Did you know that Del-Fi records and its sibling, Keene Records, originated in a basement in Van Nuys, California, pretty much around the block from where we lived when I sold my early Sam Cooke (Keene) and Richie Valens (Del-Fi), part of the 60, to raise the $800 we needed to pay our rent?

The dealer perused the stacks I’d designated as expendable, selecting just the albums I would have chosen, the cream, the best of the best, had I been at the purchasing end of this transaction.  Mostly he pulled from the $25 piles. A few from the $15.  Each time he claimed a record, my exasperation grew.  How could I allow this fellow to dismantle my collection?

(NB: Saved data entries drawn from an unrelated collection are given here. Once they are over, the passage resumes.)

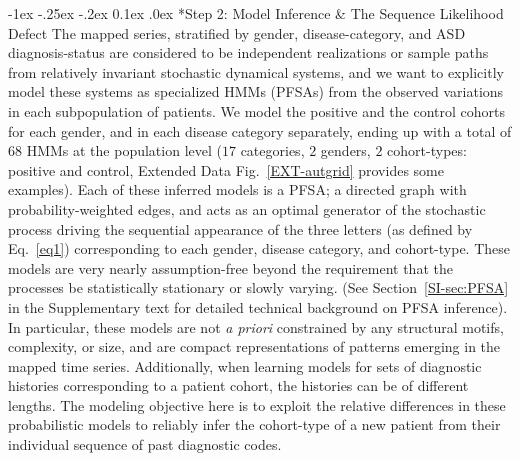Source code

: \documentclass[onecolumn,,10pt]{IEEEtran}
\makeatletter
\renewcommand\subsection{\@startsection {section}{1}{\z@}%
  {-1ex \@plus -.25ex \@minus -.2ex}%
  {0.1ex \@plus.0ex}%
  {\fontsize{11}{12}\selectfont\bfseries\sffamily\color{DodgerBlue4}}}
\def\treatment{positive\xspace}
\makeatother
\begin{document}
\subsection*{Step 2: Model Inference \& The Sequence Likelihood Defect}
The mapped series, stratified by  gender, disease-category, and ASD diagnosis-status are considered to be independent realizations or sample paths from  relatively invariant stochastic dynamical systems, and we want to explicitly model these systems as specialized HMMs (PFSAs) from the observed variations in each subpopulation of patients. We model the \treatment and the control cohorts for each gender, and in  each disease category separately, ending up with a total of $68$ HMMs at the population level ($17$ categories, $2$ genders, $2$ cohort-types: \treatment and control, Extended Data Fig.~\ref{EXT-autgrid} provides some examples). Each of these inferred models is  a PFSA;  a directed graph with probability-weighted edges, and acts as an optimal generator of the  stochastic process driving the  sequential appearance of the three letters (as defined by Eq.~\eqref{eq1})  corresponding to each gender, disease category, and cohort-type. These models  are very nearly assumption-free beyond the requirement that  the processes be statistically stationary or slowly varying. (See Section~\ref{SI-sec:PFSA} in the Supplementary text for detailed technical background on PFSA inference).  In particular, these models are not  \textit{a priori}  constrained by any structural motifs, complexity, or size, and are   compact representations of  patterns emerging in the mapped time series. Additionally, when learning models for sets of diagnostic histories corresponding to a patient cohort, the histories can be of different lengths. The modeling objective here is to exploit the relative differences in these  probabilistic  models to reliably infer the cohort-type of a new patient from their  individual sequence  of past diagnostic codes.
\end{document}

Then came the trick.  To the fifty or so sides he’d selected, he made a show of adding a number of less desirable titles from my $2 offering -- Mel Carter, Cher, Mantovani -

albums I couldn’t actually explain or justify owning.   Finally, he reached into the  “PRICELESS – MAKE ME AN OFFER’ display, plucked a gem, in this case, the VJ No. 1001, sealed, never played, album, the El Dorados “Crazy Little Mama,” thrust it into the center of his stack trying to make the selection look like an afterthought.  It was, of course, the one album he truly desired, and to some theoretical upscale collector, worth more than the combined value of the other 59 records.

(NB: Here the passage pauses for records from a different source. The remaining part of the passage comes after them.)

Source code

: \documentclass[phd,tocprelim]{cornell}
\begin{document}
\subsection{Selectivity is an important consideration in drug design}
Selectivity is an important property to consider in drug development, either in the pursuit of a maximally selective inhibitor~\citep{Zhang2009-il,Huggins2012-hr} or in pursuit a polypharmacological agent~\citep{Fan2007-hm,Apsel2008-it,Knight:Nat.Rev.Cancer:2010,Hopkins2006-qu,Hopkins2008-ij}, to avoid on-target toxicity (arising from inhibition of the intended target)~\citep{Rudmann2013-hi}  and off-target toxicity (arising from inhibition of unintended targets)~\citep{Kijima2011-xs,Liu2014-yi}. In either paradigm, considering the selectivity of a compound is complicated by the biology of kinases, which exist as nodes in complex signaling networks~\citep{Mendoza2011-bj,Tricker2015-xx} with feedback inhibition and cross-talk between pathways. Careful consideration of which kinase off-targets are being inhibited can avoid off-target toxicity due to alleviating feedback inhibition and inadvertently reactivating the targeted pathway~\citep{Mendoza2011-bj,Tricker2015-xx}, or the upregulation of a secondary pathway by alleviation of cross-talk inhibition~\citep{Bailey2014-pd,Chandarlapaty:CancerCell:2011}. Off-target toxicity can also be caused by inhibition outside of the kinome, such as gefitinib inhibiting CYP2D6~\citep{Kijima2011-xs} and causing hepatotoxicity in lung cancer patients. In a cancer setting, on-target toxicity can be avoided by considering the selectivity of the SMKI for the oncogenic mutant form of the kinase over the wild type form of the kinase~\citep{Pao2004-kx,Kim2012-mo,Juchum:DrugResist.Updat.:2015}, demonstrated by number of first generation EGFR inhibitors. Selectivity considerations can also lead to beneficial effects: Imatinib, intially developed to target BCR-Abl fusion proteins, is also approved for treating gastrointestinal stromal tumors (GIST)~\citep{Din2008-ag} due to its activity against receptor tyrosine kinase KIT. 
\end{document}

“I’ll give you $800, 60 albums, take it or leave it.”

Contrary to the prices in the Record Album Price Guide, the true value of a record is what someone is willing to pay for it.  This was easily the best offer I would be getting prior to our potential eviction notice.  It honored the music and the artists, if not the collector.  Me, the dealer dismissed as naïve.  Didn’t I didn’t know that VJ 1001 was worth a fortune?  Yep, but only to buyers offering a fortune, and they didn’t happen to be in the room

Then again, I’d paid a dollar fifty for the VJ.   I was not exactly getting a poor return on my investment.  Yea, ok, all right, you win, give me the cash and leave as quickly as possible.

We finished our transaction.   My buyer took a moment to browse through the remainder of my collect, the albums laying neatly against a neutral wall, the ones with the sign affixed reading, NOT FOR SALE. 

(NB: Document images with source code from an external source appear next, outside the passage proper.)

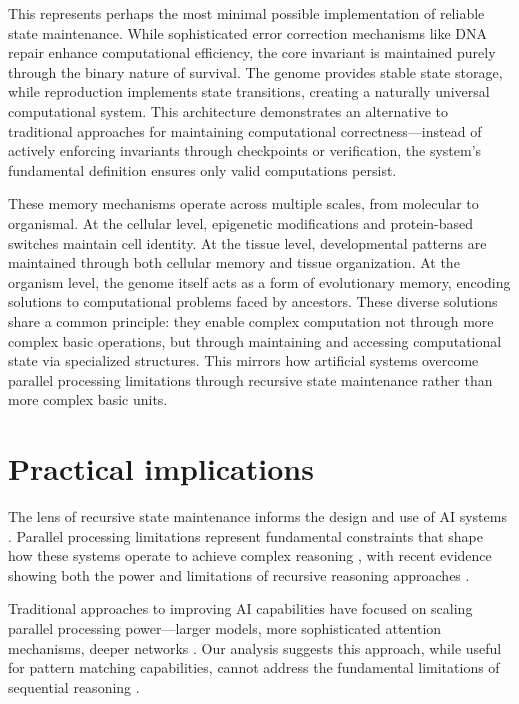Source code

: \documentclass[12pt]{article}
\begin{document}
This represents perhaps the most minimal possible implementation of reliable state maintenance.
While sophisticated error correction mechanisms like DNA repair enhance computational efficiency, the core invariant is maintained purely through the binary nature of survival.
The genome provides stable state storage, while reproduction implements state transitions, creating a naturally universal computational system.
This architecture demonstrates an alternative to traditional approaches for maintaining computational correctness---instead of actively enforcing invariants through checkpoints or verification, the system's fundamental definition ensures only valid computations persist.

These memory mechanisms operate across multiple scales, from molecular to organismal.
At the cellular level, epigenetic modifications and protein-based switches maintain cell identity.
At the tissue level, developmental patterns are maintained through both cellular memory and tissue organization.
At the organism level, the genome itself acts as a form of evolutionary memory, encoding solutions to computational problems faced by ancestors.
These diverse solutions share a common principle: they enable complex computation not through more complex basic operations, but through maintaining and accessing computational state via specialized structures.
This mirrors how artificial systems overcome parallel processing limitations through recursive state maintenance rather than more complex basic units.

\section{Practical implications}

The lens of recursive state maintenance informs the design and use of AI systems \cite{dickson2024trust,ahn2024recursive,openai2024o1}.
Parallel processing limitations represent fundamental constraints that shape how these systems operate to achieve complex reasoning \cite{merrill2023parallelism}, with recent evidence showing both the power and limitations of recursive reasoning approaches \cite{liu2024mind}.

Traditional approaches to improving AI capabilities have focused on scaling parallel processing power---larger models, more sophisticated attention mechanisms, deeper networks \cite{shallue2019measuring}.
Our analysis suggests this approach, while useful for pattern matching capabilities, cannot address the fundamental limitations of sequential reasoning \cite{peng2024limitations}.
\end{document}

And then came what amounted to my real payoff.  More than the $800.  More than the comfort taken in having raised the rent by selling 60 albums that cost me about $50 to a guy who would probably pass them along to wealthy collectors for prices I didn’t want to know about.  The record dealer looked up from my NOT FOR SALE albums and said, ‘wow.’  

Wow is not a multisyllabic word.  It is not complex.

This particular ‘wow’ meant that finally, someone -- not my wife, not my neighbors, not my friends, none of whom took a particular interest in record collecting, could ever offer.  It meant finally, someone understood that the vinyl disks resting against the neutral wall were not just refugees from Goodwill stores; they formed a genuine representation of the jazz and pop essentials, a virtual history of recorded music, so far.  Wow meant I knew what I was doing.

His smile contained a certain respect.  

You could not pay the rent with a smile, but you could live on this one for a long long time.  I’m still getting residuals.